| RECORDS SUPPLIED |
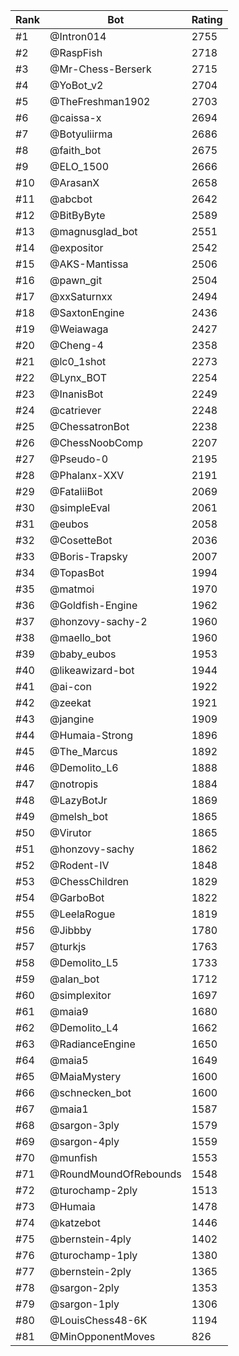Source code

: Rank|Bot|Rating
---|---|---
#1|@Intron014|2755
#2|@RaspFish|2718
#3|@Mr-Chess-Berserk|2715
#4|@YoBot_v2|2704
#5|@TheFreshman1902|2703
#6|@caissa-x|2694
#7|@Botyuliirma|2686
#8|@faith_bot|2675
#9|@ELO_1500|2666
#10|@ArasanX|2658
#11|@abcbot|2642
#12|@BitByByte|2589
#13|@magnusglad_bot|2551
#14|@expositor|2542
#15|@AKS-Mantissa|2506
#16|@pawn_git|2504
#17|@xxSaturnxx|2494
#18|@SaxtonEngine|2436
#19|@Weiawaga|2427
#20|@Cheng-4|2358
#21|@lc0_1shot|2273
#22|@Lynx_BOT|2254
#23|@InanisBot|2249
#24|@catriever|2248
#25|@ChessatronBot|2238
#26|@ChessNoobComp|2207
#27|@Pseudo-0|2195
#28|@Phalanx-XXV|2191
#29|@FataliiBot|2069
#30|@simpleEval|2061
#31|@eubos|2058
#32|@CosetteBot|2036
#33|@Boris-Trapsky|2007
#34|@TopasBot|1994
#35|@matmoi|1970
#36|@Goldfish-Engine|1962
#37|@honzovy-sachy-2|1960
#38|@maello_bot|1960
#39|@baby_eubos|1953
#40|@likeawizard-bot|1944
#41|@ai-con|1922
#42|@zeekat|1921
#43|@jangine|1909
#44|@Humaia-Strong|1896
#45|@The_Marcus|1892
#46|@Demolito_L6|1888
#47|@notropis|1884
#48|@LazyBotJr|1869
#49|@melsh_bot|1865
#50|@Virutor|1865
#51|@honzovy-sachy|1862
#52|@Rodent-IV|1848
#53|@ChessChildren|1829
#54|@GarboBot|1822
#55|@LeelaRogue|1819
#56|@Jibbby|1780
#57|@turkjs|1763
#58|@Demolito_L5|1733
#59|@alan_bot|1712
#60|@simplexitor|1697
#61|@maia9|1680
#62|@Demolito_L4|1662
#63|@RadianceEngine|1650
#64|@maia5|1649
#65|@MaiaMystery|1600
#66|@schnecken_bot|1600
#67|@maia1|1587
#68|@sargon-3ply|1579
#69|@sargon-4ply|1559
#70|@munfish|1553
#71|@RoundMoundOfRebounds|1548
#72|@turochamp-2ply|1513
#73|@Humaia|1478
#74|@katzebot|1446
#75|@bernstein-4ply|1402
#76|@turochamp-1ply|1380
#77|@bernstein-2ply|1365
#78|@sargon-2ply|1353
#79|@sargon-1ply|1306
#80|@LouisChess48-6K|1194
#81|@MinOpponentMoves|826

| DESCRIPTION OF THE TASK |
Leave out the pictures; repeat the data exactly.

| ANSWER TO THIS EXERCISE |
Source code

: Rank|Bot|Rating
---|---|---
#1|@Intron014|2755
#2|@RaspFish|2718
#3|@Mr-Chess-Berserk|2715
#4|@YoBot_v2|2704
#5|@TheFreshman1902|2703
#6|@caissa-x|2694
#7|@Botyuliirma|2686
#8|@faith_bot|2675
#9|@ELO_1500|2666
#10|@ArasanX|2658
#11|@abcbot|2642
#12|@BitByByte|2589
#13|@magnusglad_bot|2551
#14|@expositor|2542
#15|@AKS-Mantissa|2506
#16|@pawn_git|2504
#17|@xxSaturnxx|2494
#18|@SaxtonEngine|2436
#19|@Weiawaga|2427
#20|@Cheng-4|2358
#21|@lc0_1shot|2273
#22|@Lynx_BOT|2254
#23|@InanisBot|2249
#24|@catriever|2248
#25|@ChessatronBot|2238
#26|@ChessNoobComp|2207
#27|@Pseudo-0|2195
#28|@Phalanx-XXV|2191
#29|@FataliiBot|2069
#30|@simpleEval|2061
#31|@eubos|2058
#32|@CosetteBot|2036
#33|@Boris-Trapsky|2007
#34|@TopasBot|1994
#35|@matmoi|1970
#36|@Goldfish-Engine|1962
#37|@honzovy-sachy-2|1960
#38|@maello_bot|1960
#39|@baby_eubos|1953
#40|@likeawizard-bot|1944
#41|@ai-con|1922
#42|@zeekat|1921
#43|@jangine|1909
#44|@Humaia-Strong|1896
#45|@The_Marcus|1892
#46|@Demolito_L6|1888
#47|@notropis|1884
#48|@LazyBotJr|1869
#49|@melsh_bot|1865
#50|@Virutor|1865
#51|@honzovy-sachy|1862
#52|@Rodent-IV|1848
#53|@ChessChildren|1829
#54|@GarboBot|1822
#55|@LeelaRogue|1819
#56|@Jibbby|1780
#57|@turkjs|1763
#58|@Demolito_L5|1733
#59|@alan_bot|1712
#60|@simplexitor|1697
#61|@maia9|1680
#62|@Demolito_L4|1662
#63|@RadianceEngine|1650
#64|@maia5|1649
#65|@MaiaMystery|1600
#66|@schnecken_bot|1600
#67|@maia1|1587
#68|@sargon-3ply|1579
#69|@sargon-4ply|1559
#70|@munfish|1553
#71|@RoundMoundOfRebounds|1548
#72|@turochamp-2ply|1513
#73|@Humaia|1478
#74|@katzebot|1446
#75|@bernstein-4ply|1402
#76|@turochamp-1ply|1380
#77|@bernstein-2ply|1365
#78|@sargon-2ply|1353
#79|@sargon-1ply|1306
#80|@LouisChess48-6K|1194
#81|@MinOpponentMoves|826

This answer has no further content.